▶ [What to do]:
Among the lines of data below, reproduce only those from the one with "### https://gustperx.com" through the one with "# Pre-aggregation", exactly as they stand, both ends included.

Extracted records
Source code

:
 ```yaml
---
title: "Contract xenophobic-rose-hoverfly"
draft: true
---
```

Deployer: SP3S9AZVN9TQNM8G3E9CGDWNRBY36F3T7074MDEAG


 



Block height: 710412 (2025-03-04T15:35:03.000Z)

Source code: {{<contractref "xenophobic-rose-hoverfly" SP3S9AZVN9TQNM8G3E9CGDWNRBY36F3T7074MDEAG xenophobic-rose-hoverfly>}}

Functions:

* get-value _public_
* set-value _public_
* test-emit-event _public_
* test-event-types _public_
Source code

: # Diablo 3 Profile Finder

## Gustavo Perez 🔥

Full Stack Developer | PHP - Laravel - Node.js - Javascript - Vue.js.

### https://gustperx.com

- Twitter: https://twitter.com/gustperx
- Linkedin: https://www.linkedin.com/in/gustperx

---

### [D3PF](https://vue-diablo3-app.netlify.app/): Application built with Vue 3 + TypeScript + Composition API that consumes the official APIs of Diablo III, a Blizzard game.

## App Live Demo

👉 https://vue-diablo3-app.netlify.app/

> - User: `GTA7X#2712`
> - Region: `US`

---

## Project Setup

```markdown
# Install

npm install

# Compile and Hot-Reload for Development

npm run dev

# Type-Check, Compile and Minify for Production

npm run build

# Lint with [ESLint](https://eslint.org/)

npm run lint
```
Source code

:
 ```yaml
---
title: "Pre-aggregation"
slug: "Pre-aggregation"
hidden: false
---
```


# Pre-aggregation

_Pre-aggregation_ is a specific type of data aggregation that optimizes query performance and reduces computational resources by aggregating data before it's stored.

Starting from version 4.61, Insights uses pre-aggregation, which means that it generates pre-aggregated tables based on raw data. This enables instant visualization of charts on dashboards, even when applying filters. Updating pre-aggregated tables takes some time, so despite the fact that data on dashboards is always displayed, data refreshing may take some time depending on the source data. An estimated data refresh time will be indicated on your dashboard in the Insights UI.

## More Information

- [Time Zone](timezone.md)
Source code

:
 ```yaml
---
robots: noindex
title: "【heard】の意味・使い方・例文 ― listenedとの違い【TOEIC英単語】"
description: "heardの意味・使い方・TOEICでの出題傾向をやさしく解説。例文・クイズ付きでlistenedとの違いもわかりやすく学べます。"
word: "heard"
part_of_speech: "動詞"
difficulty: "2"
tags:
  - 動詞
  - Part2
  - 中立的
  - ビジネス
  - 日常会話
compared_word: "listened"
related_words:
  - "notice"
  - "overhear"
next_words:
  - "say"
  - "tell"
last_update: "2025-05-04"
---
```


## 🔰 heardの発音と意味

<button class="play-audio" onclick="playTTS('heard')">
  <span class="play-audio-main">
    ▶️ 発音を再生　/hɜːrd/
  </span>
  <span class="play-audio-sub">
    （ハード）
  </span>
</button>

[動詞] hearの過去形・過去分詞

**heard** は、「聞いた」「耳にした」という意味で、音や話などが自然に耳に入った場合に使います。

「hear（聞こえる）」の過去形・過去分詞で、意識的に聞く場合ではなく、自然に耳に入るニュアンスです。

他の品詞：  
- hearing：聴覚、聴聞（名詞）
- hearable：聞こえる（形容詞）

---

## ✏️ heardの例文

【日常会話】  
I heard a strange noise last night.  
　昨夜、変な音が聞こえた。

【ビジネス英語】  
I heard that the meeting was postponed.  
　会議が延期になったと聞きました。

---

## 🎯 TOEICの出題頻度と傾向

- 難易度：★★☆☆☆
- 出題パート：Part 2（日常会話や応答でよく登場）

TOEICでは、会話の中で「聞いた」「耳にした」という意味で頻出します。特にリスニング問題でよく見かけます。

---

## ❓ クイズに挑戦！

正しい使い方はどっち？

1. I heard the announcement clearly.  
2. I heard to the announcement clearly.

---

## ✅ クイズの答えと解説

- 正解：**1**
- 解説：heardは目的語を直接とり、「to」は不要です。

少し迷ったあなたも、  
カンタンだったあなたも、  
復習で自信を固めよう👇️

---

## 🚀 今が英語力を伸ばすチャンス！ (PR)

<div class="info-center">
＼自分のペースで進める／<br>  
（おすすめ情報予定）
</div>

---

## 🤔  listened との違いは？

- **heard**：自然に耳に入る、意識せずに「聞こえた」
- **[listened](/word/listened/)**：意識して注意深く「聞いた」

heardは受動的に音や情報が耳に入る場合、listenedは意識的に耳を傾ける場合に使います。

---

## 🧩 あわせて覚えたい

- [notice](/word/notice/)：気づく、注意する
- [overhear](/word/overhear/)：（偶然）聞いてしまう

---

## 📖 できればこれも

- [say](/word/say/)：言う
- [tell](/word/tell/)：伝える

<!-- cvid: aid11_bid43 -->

▶ [Output below]:
### https://gustperx.com

- Twitter: https://twitter.com/gustperx
- Linkedin: https://www.linkedin.com/in/gustperx

---

### [D3PF](https://vue-diablo3-app.netlify.app/): Application built with Vue 3 + TypeScript + Composition API that consumes the official APIs of Diablo III, a Blizzard game.

## App Live Demo

👉 https://vue-diablo3-app.netlify.app/

> - User: `GTA7X#2712`
> - Region: `US`

---

## Project Setup

```markdown
# Install

npm install

# Compile and Hot-Reload for Development

npm run dev

# Type-Check, Compile and Minify for Production

npm run build

# Lint with [ESLint](https://eslint.org/)

npm run lint
```
Source code

:
 ```yaml
---
title: "Pre-aggregation"
slug: "Pre-aggregation"
hidden: false
---
```


# Pre-aggregation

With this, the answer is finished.